Below are the entries; output exactly the lines from the one containing "TeslaMateSolar is an" through the final line, inclusive.

Items from a data source:
________

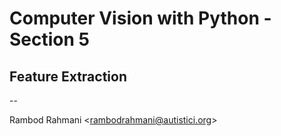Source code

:# Computer Vision with Python - Section 5

## Feature Extraction

--

Rambod Rahmani <<rambodrahmani@autistici.org>>
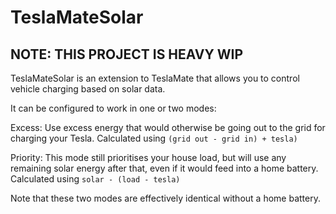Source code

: # TeslaMateSolar

## NOTE: THIS PROJECT IS HEAVY WIP

TeslaMateSolar is an extension to TeslaMate that allows you to control vehicle charging based on solar data.

It can be configured to work in one or two modes:

Excess: Use excess energy that would otherwise be going out to the grid for charging your Tesla. Calculated using `(grid out - grid in) + tesla)`

Priority: This mode still prioritises your house load, but will use any remaining solar energy after that, even if it would feed into a home battery. Calculated using `solar - (load - tesla)`

Note that these two modes are effectively identical without a home battery.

________

» **Output below**
TeslaMateSolar is an extension to TeslaMate that allows you to control vehicle charging based on solar data.

It can be configured to work in one or two modes:

Excess: Use excess energy that would otherwise be going out to the grid for charging your Tesla. Calculated using `(grid out - grid in) + tesla)`

Priority: This mode still prioritises your house load, but will use any remaining solar energy after that, even if it would feed into a home battery. Calculated using `solar - (load - tesla)`

Note that these two modes are effectively identical without a home battery.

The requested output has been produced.